Dr Lannuzel’s research interests lie in the study of trace metal distributions, speciation and biogeochemistry in polar regions. During her PhD Dr Lannuzel developed a method for sampling and measuring iron in the sea ice environment since such technologies did not presently exist worldwide. She then implemented this technology in Australia and became a key member of the productive trace metal biogeochemistry team assembled at the ACE CRC. The iron and other trace elements profiles generated during her research represented the first data for the Antarctic pack ice zone. Her pioneering work highlighted the accumulation of trace element iron in the sea ice medium and therefore the paramount importance of Antarctic sea ice to iron biogeochemical cycling in polar ecosystems.
Dr Lannuzel currently leads an international (AUS-US-Belgium-Japan) multi-disciplinary project to assess the physical and biological drivers of both the iron and carbon cycles in the seasonal ice zone (AAS #4291 – “Impact of the predicted changes in sea ice extent on primary productivity in the Southern Ocean: links between the iron and carbon cycles in fast ice and the marginal ice zone’).

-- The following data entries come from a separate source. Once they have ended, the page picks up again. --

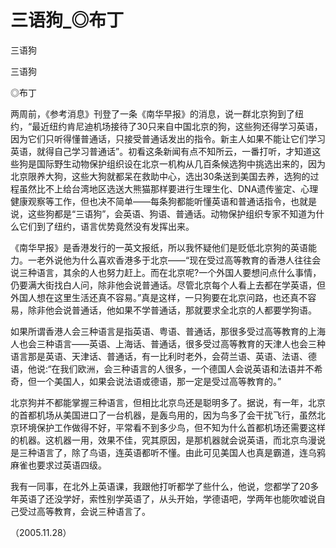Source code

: # 三语狗_◎布丁

三语狗

三语狗

◎布丁

两周前，《参考消息》刊登了一条《南华早报》的消息，说一群北京狗到了纽约，“最近纽约肯尼迪机场接待了30只来自中国北京的狗，这些狗还得学习英语，因为它们只听得懂普通话，只接受普通话发出的指令。新主人如果不能让它们学习英语，就得自己学习普通话”。初看这条新闻有点不知所云，一番打听，才知道这些狗是国际野生动物保护组织设在北京一机构从几百条候选狗中挑选出来的，因为北京限养大狗，这些大狗就都呆在救助中心，选出30条送到美国去养，选狗的过程虽然比不上给台湾地区选送大熊猫那样要进行生理生化、DNA遗传鉴定、心理健康观察等工作，但也决不简单——每条狗都能听懂英语和普通话指令，也就是说，这些狗都是“三语狗”，会英语、狗语、普通话。动物保护组织专家不知道为什么它们到了纽约，语言优势竟然没有发挥出来。

《南华早报》是香港发行的一英文报纸，所以我怀疑他们是贬低北京狗的英语能力。一老外说他为什么喜欢香港多于北京——“现在受过高等教育的香港人往往会说三种语言，其余的人也努力赶上。而在北京呢?一个外国人要想问点什么事情，仍要满大街找白人问，除非他会说普通话。尽管北京每个人看上去都在学英语，但外国人想在这里生活还真不容易。”真是这样，一只狗要在北京问路，也还真不容易，除非他会说普通话，他如果不学普通话，那就要求全北京的人都要学狗语。

如果所谓香港人会三种语言是指英语、粤语、普通话，那很多受过高等教育的上海人也会三种语言——英语、上海话、普通话，很多受过高等教育的天津人也会三种语言那是英语、天津话、普通话，有一比利时老外，会荷兰语、英语、法语、德语，他说:“在我们欧洲，会三种语言的人很多，一个德国人会说英语和法语并不希奇，但一个美国人，如果会说法语或德语，那一定是受过高等教育的。”

北京狗并不都能掌握三种语言，但相比北京鸟还是聪明多了。据说，有一年，北京的首都机场从美国进口了一台机器，是轰鸟用的，因为鸟多了会干扰飞行，虽然北京环境保护工作做得不好，平常看不到多少鸟，但不知为什么首都机场还需要这样的机器。这机器一用，效果不佳，究其原因，是那机器就会说英语，而北京鸟漫说是三种语言了，除了鸟语，连英语都听不懂。由此可见美国人也真是霸道，连乌鸦麻雀也要求过英语四级。

我有一同事，在北外上英语课，我跟他打听都学了些什么，他说，您都学了20多年英语了还没学好，索性别学英语了，从头开始，学德语吧，学两年也能吹嘘说自己受过高等教育，会说三种语言了。

（2005.11.28）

This project is motivated by the fact that despite its potential to naturally fertilize the Southern Ocean with iron, the sea ice zone is understudied compared to open ocean regions with respect to its contribution to the biological carbon pump. Combining a fast ice process study and laboratory experiments on archived samples, this project will generate an improved understanding of the biogeochemistry required to constrain predictions of the changing sea ice habitat in the East Australian sector.
Dr Lannuzel is part of the ACE CRC’s Carbon Uptake and Chemical Change project.